# mealworms



## HanRed (May 28, 2010)

can they bite ???
probably sounds like a really stupid question and it probably is....but i genuinly don't know


----------



## Mujician (Mar 7, 2007)

If something has teeth, it bites.

Edit: except Im not sure mealies have teeth, LOL. Yes, they will bite if given the chance.


----------



## HanRed (May 28, 2010)

Mujician said:


> If something has teeth, it bites.


do mealworms have teeth then ??


----------



## Alex88 (Oct 9, 2008)

i have seen them chomp there way through a lettice leaf no problem so i think they have teeth


----------



## Mujician (Mar 7, 2007)

Alex88 said:


> i have seen them chomp there way through a lettice leaf no problem so i think they have teeth


 I really dont think they have teeth, they are an insect so will have mouth parts, rather than teeth. Morio worms hurt when they bite apparently.


----------



## Leo__gecko (Apr 27, 2010)

Not hard enough to harm you, I think :blush:


----------



## HanRed (May 28, 2010)

nice ¬¬ 
guess they don't bite any harder than skits,lol. 
and he enjoys them..and he's too skinny.
i don't mind them as much as crickets actually....they're jumpy and creepy,lol


----------



## Chris_and_Kellogs (Mar 22, 2010)

mealies don't have teeth more like small pincers.
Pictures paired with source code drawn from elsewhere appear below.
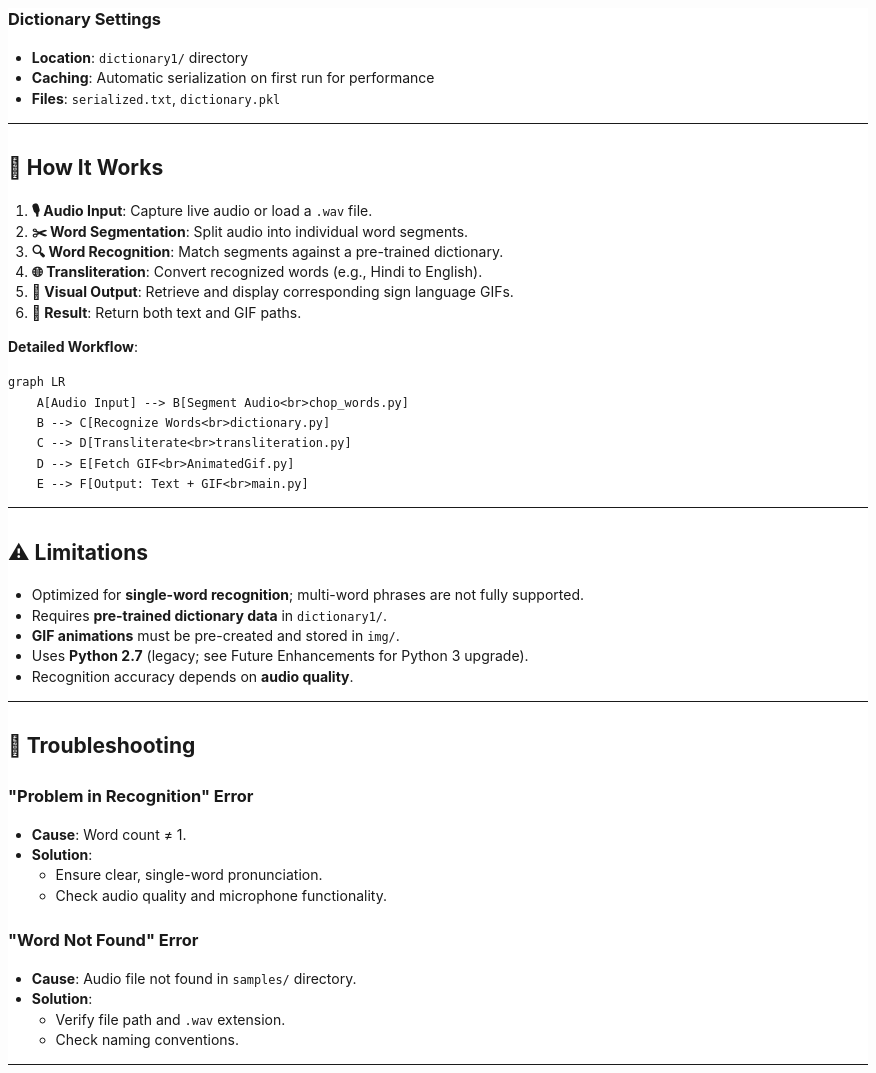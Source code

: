 ### Dictionary Settings
- **Location**: `dictionary1/` directory
- **Caching**: Automatic serialization on first run for performance
- **Files**: `serialized.txt`, `dictionary.pkl`

---

## 🎯 How It Works

1. **🎙️ Audio Input**: Capture live audio or load a `.wav` file.
2. **✂️ Word Segmentation**: Split audio into individual word segments.
3. **🔍 Word Recognition**: Match segments against a pre-trained dictionary.
4. **🌐 Transliteration**: Convert recognized words (e.g., Hindi to English).
5. **🎥 Visual Output**: Retrieve and display corresponding sign language GIFs.
6. **📝 Result**: Return both text and GIF paths.

**Detailed Workflow**:
```mermaid
graph LR
    A[Audio Input] --> B[Segment Audio<br>chop_words.py]
    B --> C[Recognize Words<br>dictionary.py]
    C --> D[Transliterate<br>transliteration.py]
    D --> E[Fetch GIF<br>AnimatedGif.py]
    E --> F[Output: Text + GIF<br>main.py]
```

---

## ⚠️ Limitations

- Optimized for **single-word recognition**; multi-word phrases are not fully supported.
- Requires **pre-trained dictionary data** in `dictionary1/`.
- **GIF animations** must be pre-created and stored in `img/`.
- Uses **Python 2.7** (legacy; see Future Enhancements for Python 3 upgrade).
- Recognition accuracy depends on **audio quality**.

---

## 🔧 Troubleshooting

### "Problem in Recognition" Error
- **Cause**: Word count ≠ 1.
- **Solution**:
  - Ensure clear, single-word pronunciation.
  - Check audio quality and microphone functionality.

### "Word Not Found" Error
- **Cause**: Audio file not found in `samples/` directory.
- **Solution**:
  - Verify file path and `.wav` extension.
  - Check naming conventions.

---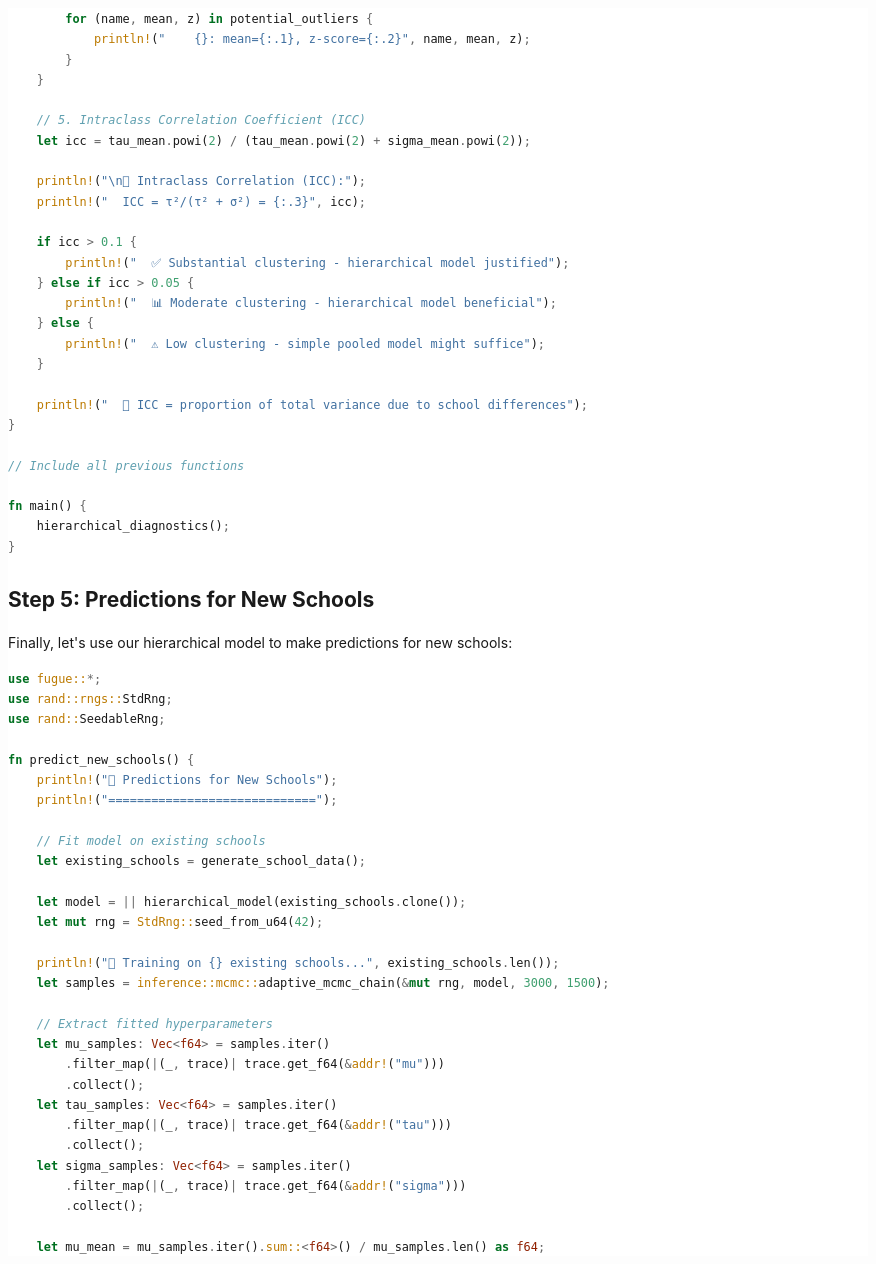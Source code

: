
 ```rust
        for (name, mean, z) in potential_outliers {
            println!("    {}: mean={:.1}, z-score={:.2}", name, mean, z);
        }
    }
    
    // 5. Intraclass Correlation Coefficient (ICC)
    let icc = tau_mean.powi(2) / (tau_mean.powi(2) + sigma_mean.powi(2));
    
    println!("\n📏 Intraclass Correlation (ICC):");
    println!("  ICC = τ²/(τ² + σ²) = {:.3}", icc);
    
    if icc > 0.1 {
        println!("  ✅ Substantial clustering - hierarchical model justified");
    } else if icc > 0.05 {
        println!("  📊 Moderate clustering - hierarchical model beneficial");
    } else {
        println!("  ⚠️ Low clustering - simple pooled model might suffice");
    }
    
    println!("  📝 ICC = proportion of total variance due to school differences");
}

// Include all previous functions

fn main() {
    hierarchical_diagnostics();
}
```

## Step 5: Predictions for New Schools

Finally, let's use our hierarchical model to make predictions for new schools:

```rust
use fugue::*;
use rand::rngs::StdRng;
use rand::SeedableRng;

fn predict_new_schools() {
    println!("🔮 Predictions for New Schools");
    println!("=============================");
    
    // Fit model on existing schools
    let existing_schools = generate_school_data();
    
    let model = || hierarchical_model(existing_schools.clone());
    let mut rng = StdRng::seed_from_u64(42);
    
    println!("🏫 Training on {} existing schools...", existing_schools.len());
    let samples = inference::mcmc::adaptive_mcmc_chain(&mut rng, model, 3000, 1500);
    
    // Extract fitted hyperparameters
    let mu_samples: Vec<f64> = samples.iter()
        .filter_map(|(_, trace)| trace.get_f64(&addr!("mu")))
        .collect();
    let tau_samples: Vec<f64> = samples.iter()
        .filter_map(|(_, trace)| trace.get_f64(&addr!("tau")))
        .collect();
    let sigma_samples: Vec<f64> = samples.iter()
        .filter_map(|(_, trace)| trace.get_f64(&addr!("sigma")))
        .collect();
    
    let mu_mean = mu_samples.iter().sum::<f64>() / mu_samples.len() as f64;
```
I personally have never been bitten by a mealie although i have been bitten by a large locust and that :censor: hurt lol! if ur gonna feed morios I recommend crushing the head of them as ive heard horror stories of morios eating their way out of a beardies stomach, how true this is i don't know but wouldnt disbelieve it as their bite frikkin hurts


----------



## Mr.Eliasen (Jan 20, 2008)

I have been using mealworms a lot for ½ a year as a zookeeper trainee, and I not yet been bitten, though I could just be very lucky, but if you do not pinch them and just let them crawl around, I think the chances are very slim for getting bitten


----------



## Exotic Mad (Jul 11, 2009)

you can't feel it when mealies bite you only notice when you go to let go and its attached. morios hurt. you don't need to crush heads its a myth. there was an articly in reptile keepers magazine a couple of months ago if you want to see if anyone has it


----------



## angel2fire (Jun 22, 2010)

Yes they can. My husband (stupidly) scoops mealworms out with his hands, and has been bitten a few times! 
I always use a spoon or tweezers to pick them up with.


----------



## HanRed (May 28, 2010)

angel2fire said:


> Yes they can. My husband (stupidly) scoops mealworms out with his hands, and has been bitten a few times!
> I always use a spoon or tweezers to pick them up with.


yeah i use a teaspoon to scoop them out with.
was hoping they wouldn't bite.
but it can't hurt anymore than skittle's bite,lol.

not really a bug person, but skittles likes them so i kinda have to be :lol2:


----------